Because defendant did not object to the challenged testimony at trial, he is entitled only to plain error review of his arguments. State v. Lawrence, 365 N.C. 506, 518, 723 S.E.2d 326, 334 (2012).

[T]he plain error standard of review applies on appeal to unpreserved instructional or evidentiary error. For error to constitute plain error, a defendant must demonstrate that a fundamental error occurred at trial. To show that an error was fundamental, a defendant must establish prejudice—that, after examination of the entire record, the error had a probable impact on the jury's finding that the defendant was guilty. Moreover, because plain error is to be applied cautiously and only in the exceptional case, the error will often be one that seriously affect[s] the fairness, integrity or public reputation of judicial proceedings.
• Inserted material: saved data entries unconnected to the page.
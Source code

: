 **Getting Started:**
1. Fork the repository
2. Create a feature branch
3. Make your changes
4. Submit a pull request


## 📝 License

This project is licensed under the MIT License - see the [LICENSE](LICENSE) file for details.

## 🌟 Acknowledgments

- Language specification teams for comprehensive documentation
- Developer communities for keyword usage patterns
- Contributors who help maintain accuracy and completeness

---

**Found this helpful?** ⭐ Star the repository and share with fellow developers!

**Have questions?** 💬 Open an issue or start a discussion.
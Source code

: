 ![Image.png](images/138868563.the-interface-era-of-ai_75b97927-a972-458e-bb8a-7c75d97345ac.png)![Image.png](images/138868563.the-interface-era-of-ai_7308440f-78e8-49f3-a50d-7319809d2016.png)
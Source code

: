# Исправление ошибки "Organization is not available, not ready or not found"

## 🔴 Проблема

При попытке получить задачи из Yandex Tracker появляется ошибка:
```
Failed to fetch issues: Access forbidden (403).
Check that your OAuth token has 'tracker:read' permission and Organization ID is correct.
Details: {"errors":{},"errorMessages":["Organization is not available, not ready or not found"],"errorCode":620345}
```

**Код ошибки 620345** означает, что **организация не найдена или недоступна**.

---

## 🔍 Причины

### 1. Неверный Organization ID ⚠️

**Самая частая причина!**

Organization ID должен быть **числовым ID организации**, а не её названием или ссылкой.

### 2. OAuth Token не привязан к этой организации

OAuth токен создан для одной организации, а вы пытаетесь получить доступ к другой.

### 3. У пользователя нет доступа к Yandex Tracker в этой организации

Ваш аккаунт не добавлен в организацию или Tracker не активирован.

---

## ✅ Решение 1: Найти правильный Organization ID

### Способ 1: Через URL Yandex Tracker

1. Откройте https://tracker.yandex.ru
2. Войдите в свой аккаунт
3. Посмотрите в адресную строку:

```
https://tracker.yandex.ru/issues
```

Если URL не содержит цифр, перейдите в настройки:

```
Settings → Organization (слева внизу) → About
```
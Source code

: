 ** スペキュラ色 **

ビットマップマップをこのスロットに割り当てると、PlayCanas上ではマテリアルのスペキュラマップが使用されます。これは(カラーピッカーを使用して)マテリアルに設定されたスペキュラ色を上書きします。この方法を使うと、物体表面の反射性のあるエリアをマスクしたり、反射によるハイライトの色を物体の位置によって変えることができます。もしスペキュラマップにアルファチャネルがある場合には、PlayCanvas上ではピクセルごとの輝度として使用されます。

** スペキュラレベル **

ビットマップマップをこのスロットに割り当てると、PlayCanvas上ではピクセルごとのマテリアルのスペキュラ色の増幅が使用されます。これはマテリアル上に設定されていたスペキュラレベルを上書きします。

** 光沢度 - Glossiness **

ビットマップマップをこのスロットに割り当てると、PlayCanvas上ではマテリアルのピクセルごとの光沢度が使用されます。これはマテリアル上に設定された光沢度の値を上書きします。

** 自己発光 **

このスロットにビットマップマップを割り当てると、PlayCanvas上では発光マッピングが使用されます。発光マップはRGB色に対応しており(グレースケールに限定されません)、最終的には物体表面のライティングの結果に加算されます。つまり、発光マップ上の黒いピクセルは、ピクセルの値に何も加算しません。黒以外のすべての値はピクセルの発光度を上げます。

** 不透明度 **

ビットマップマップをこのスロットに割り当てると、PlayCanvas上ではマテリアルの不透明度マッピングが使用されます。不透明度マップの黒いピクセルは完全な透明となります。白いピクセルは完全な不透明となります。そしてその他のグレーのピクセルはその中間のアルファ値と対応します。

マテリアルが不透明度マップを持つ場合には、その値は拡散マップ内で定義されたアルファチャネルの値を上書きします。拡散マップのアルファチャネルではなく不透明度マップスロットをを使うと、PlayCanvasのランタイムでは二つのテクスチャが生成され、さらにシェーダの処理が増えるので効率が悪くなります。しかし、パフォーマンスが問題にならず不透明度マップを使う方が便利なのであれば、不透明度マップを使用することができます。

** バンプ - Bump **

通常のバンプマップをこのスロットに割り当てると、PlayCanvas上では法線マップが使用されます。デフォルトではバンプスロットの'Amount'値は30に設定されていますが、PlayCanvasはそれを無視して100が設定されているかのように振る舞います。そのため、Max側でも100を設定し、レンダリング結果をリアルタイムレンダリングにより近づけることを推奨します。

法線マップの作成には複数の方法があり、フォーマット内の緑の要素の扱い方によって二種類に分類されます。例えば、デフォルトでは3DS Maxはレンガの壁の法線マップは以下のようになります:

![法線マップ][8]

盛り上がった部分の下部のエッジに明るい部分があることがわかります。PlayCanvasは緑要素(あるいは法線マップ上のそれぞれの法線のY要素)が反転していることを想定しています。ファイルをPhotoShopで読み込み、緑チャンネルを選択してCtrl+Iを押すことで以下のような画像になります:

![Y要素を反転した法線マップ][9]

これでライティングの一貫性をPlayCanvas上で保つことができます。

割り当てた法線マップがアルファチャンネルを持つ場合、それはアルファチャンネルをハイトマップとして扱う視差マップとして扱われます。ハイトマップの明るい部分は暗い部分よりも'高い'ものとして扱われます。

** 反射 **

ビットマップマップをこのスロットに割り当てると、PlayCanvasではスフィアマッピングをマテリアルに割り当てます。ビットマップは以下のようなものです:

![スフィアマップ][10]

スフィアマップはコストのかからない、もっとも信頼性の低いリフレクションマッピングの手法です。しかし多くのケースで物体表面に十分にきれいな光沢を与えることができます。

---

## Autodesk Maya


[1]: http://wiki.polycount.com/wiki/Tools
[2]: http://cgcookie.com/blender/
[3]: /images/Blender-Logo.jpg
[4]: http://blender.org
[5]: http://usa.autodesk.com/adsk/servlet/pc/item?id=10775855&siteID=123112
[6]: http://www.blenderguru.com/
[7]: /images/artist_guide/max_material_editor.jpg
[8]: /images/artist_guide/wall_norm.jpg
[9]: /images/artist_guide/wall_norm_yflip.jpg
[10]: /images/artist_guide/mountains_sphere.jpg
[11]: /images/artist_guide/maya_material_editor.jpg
Id. (citations and internal quotation marks omitted).

Before deciding that an error by the trial court amounts to “plain error,” the appellate court must be convinced that absent the error the jury probably would have reached a different verdict. In other words, the appellate court must determine that the error in question “tilted the scales” and caused the jury to reach its verdict convicting the defendant. Therefore, the test for “plain error” places a much heavier burden upon the defendant than that imposed by [N.C. Gen.Stat.] § 15A—1443 upon defendants who have preserved their rights by timely objection. This is so in part at least because the defendant could have prevented any error by making a timely objection.

State v. Walker, 316 N.C. 33, 39, 340 S.E.2d 80, 83–84 (1986) (citations omitted).

Here, Dr. Chevy—who specializes in child and adolescent psychiatry—testified as a medical expert and explained that PTSD is a syndrome and anxiety disorder which arises in relation to a traumatic event and manifests itself through three sets of symptoms—re-experiencing, avoidance, and hypervigilance. According to Dr. Chevy, C.A. displayed all three symptoms. Ms. Hubbard was admitted for her expertise in assessing and treating traumatized children. Because Ms. Hubbard felt C.A. met the symptomatic criteria mentioned above, she also gave her a primary diagnosis of PTSD.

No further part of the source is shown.